This is our scenario (which is not negotiable):
- WCF REST service running over HTTP using WebHttpEndpoint hosted in IIS7
- All responses and POST request data transmitted as JSON
- Web Client without WCF
- We have activated gzip compression for JSON responses in IIS7, which works great.
Since we perform mail requests with large JSON payloads, we implemented client-side GZIP compression for post-Soviet JSON data and set the "Content-Encoding" header to "gzip". Unfortunately, IIS cannot handle this. Mail data reaches the WCF deserializer in a compressed form, which of course leads to an exception.
I tried different extension points to connect to the WCF pipeline, but the only promising solution (Operation Behavior) did not work, because in the absence of the WCF client, the ApplyClientBehavior of the IOperationBehavior interface will never be called.

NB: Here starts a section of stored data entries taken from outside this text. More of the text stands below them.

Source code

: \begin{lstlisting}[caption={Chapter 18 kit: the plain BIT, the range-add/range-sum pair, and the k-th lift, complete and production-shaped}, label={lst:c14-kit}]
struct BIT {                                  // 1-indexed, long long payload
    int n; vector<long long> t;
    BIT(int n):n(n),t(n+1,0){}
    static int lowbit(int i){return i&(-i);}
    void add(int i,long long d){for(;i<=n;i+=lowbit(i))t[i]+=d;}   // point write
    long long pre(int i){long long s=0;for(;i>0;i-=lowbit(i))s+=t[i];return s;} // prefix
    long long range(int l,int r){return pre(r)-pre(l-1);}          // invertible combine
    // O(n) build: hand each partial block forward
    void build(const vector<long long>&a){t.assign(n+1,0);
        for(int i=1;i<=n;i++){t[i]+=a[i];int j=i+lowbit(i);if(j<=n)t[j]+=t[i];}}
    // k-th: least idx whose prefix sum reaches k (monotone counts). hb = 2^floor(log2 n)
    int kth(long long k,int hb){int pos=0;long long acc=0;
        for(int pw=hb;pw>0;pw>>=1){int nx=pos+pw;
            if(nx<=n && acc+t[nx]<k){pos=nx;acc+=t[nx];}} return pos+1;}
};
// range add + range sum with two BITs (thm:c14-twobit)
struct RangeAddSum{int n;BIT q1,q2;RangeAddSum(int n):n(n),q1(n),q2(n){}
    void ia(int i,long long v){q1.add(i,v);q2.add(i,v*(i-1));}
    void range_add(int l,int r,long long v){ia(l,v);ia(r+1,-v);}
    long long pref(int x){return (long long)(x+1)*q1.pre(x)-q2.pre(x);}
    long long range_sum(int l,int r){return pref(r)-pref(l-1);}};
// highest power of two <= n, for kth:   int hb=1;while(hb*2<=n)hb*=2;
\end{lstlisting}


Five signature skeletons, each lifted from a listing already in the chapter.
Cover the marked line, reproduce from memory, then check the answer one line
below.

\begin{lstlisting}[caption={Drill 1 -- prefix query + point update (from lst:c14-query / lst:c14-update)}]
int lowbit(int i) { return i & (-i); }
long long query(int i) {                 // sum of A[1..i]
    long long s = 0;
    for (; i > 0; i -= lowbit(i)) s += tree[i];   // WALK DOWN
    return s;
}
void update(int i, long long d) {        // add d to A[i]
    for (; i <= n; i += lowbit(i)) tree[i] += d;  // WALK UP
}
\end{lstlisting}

In the end, if an HttpModule is implemented that does the job, but I'm not completely happy with the result due to the following reservations:
- Although I can transparently decompress request data by setting the filter property of the current HttpRequest to GZipInputStream, that is only half the solution, because WCF insists on reading exactly the HttpRequest.ContentLength byte from the request, which for compressed requests will obviously be much less than the uncompressed payload
- For some strange reason, besides my imagination, Microsoft has blocked every legitimate way to modify the ContentLength of a request. In the end, I had to change the private support field for the ContentLength property of the request. This is not what you want to do in production code.

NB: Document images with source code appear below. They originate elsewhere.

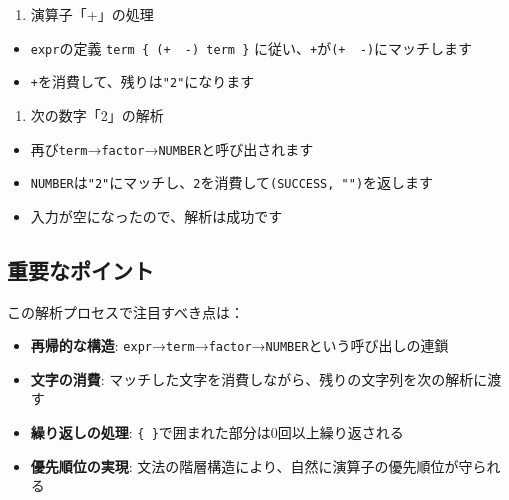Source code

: \begin{enumerate}
\def\labelenumi{\arabic{enumi}.}
\setcounter{enumi}{1}
\tightlist
\item
  演算子「+」の処理
\end{enumerate}

\begin{itemize}
\tightlist
\item
  \texttt{expr}の定義
  \texttt{term\ \{\ (\textquotesingle{}+\textquotesingle{}\ \textbar{}\ \textquotesingle{}-\textquotesingle{})\ term\ \}}
  に従い、\texttt{+}が\texttt{(\textquotesingle{}+\textquotesingle{}\ \textbar{}\ \textquotesingle{}-\textquotesingle{})}にマッチします
\item
  \texttt{+}を消費して、残りは\texttt{"2"}になります
\end{itemize}

\begin{enumerate}
\def\labelenumi{\arabic{enumi}.}
\setcounter{enumi}{2}
\tightlist
\item
  次の数字「2」の解析
\end{enumerate}

\begin{itemize}
\tightlist
\item
  再び\texttt{term}→\texttt{factor}→\texttt{NUMBER}と呼び出されます
\item
  \texttt{NUMBER}は\texttt{"2"}にマッチし、\texttt{2}を消費して\texttt{(SUCCESS,\ "")}を返します
\item
  入力が空になったので、解析は成功です
\end{itemize}

\hypertarget{chapter2-ux91cdux8981ux306aux30ddux30a4ux30f3ux30c8}{%
\subsection{重要なポイント}\label{chapter2-ux91cdux8981ux306aux30ddux30a4ux30f3ux30c8}}

この解析プロセスで注目すべき点は：

\begin{itemize}
\tightlist
\item
  \textbf{再帰的な構造}:
  \texttt{expr}→\texttt{term}→\texttt{factor}→\texttt{NUMBER}という呼び出しの連鎖
\item
  \textbf{文字の消費}:
  マッチした文字を消費しながら、残りの文字列を次の解析に渡す
\item
  \textbf{繰り返しの処理}:
  \texttt{\{\ \}}で囲まれた部分は0回以上繰り返される
\item
  \textbf{優先順位の実現}:
  文法の階層構造により、自然に演算子の優先順位が守られる
\end{itemize}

- Microsoft was also unable to read the InputStream request in the HttpModule to determine the length of the uncompressed content, which required our web client to also pass its own header containing the length of the uncompressed content
All in all, this seems like a terrible job that cannot be implemented cleanly, so I would like to know if anyone can indicate alternatives for implementing the decompression part in IIS. I absolutely agree with the recommendations for a commercial product that does this, if any.